Required work
Note each line in the data below that holds "fonctions", and copy it.

(Stored data)
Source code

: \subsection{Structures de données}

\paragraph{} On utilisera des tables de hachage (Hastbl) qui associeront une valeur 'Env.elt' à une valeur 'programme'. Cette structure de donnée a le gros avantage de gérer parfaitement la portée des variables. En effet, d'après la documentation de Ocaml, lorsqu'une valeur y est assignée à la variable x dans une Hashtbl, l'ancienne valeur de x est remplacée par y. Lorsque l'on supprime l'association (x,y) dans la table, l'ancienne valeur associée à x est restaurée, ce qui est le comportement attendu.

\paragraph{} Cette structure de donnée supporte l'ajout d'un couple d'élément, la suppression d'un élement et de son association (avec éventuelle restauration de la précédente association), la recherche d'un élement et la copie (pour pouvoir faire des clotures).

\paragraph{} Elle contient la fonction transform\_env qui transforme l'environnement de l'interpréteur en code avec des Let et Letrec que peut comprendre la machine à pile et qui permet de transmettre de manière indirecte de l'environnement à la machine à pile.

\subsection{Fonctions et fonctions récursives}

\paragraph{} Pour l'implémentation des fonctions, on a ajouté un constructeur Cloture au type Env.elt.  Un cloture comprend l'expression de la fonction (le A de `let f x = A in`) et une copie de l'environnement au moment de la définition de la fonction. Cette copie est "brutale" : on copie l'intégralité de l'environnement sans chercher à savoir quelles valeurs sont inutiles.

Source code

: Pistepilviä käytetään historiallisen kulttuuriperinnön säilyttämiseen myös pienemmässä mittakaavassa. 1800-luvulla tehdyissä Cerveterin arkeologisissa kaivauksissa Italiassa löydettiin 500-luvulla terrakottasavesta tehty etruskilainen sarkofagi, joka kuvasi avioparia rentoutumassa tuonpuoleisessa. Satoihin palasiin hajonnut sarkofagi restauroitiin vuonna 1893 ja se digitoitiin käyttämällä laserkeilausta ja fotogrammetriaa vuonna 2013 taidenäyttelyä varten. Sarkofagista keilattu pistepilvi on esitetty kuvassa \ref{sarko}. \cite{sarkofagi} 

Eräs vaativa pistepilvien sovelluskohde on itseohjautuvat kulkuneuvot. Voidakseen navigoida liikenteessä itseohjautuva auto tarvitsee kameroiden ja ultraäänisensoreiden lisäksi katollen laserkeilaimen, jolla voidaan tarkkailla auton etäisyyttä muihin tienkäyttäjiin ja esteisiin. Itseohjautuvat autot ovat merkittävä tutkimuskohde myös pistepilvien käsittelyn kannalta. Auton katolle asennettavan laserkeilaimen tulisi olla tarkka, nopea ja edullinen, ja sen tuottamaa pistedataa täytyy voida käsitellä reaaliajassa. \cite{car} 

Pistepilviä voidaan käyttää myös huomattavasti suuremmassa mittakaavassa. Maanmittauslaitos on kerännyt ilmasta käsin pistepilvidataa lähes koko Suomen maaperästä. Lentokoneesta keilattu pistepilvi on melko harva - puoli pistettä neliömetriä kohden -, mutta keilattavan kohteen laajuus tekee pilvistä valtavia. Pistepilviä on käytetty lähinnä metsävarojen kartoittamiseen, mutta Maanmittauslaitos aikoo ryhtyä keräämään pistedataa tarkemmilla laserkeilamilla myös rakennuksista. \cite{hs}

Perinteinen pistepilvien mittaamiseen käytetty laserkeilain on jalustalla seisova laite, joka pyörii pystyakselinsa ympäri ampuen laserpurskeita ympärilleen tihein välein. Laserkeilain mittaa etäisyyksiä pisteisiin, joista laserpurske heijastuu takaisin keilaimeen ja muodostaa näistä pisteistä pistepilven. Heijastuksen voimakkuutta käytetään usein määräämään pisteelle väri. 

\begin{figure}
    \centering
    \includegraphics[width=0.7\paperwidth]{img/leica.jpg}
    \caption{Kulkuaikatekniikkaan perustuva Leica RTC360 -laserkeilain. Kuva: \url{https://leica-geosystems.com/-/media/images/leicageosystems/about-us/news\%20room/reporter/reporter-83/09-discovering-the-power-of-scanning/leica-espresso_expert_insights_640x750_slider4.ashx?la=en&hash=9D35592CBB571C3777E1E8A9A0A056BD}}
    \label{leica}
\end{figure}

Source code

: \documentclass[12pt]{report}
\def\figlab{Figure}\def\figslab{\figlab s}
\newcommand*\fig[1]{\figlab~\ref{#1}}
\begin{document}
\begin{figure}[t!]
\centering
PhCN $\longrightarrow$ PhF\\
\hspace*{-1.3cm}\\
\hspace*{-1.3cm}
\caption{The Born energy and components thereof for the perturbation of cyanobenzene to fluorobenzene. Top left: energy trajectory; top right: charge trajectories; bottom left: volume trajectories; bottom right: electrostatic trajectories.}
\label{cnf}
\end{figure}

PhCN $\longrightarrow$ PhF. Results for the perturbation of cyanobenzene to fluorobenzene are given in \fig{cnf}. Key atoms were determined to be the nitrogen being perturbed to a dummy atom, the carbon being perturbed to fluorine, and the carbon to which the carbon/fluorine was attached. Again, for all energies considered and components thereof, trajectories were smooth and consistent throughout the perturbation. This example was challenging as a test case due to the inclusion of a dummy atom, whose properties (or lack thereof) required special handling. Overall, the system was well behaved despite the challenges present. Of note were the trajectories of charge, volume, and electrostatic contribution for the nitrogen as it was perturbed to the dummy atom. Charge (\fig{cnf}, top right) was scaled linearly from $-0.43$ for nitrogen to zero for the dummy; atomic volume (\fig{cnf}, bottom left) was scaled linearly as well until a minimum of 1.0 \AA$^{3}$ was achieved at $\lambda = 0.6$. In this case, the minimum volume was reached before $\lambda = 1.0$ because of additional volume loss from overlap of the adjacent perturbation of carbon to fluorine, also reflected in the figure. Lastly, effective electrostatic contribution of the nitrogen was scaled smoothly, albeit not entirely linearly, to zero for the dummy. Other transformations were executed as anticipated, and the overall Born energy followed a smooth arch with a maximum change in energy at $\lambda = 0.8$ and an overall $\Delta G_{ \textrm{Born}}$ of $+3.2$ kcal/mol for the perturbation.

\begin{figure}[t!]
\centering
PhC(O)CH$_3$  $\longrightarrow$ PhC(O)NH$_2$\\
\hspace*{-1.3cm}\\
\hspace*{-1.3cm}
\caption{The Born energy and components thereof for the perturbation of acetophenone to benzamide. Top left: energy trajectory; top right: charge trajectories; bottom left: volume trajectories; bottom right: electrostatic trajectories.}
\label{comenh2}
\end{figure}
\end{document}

Exercise answer
\subsection{Fonctions et fonctions récursives}
\paragraph{} Pour l'implémentation des fonctions, on a ajouté un constructeur Cloture au type Env.elt.  Un cloture comprend l'expression de la fonction (le A de `let f x = A in`) et une copie de l'environnement au moment de la définition de la fonction. Cette copie est "brutale" : on copie l'intégralité de l'environnement sans chercher à savoir quelles valeurs sont inutiles.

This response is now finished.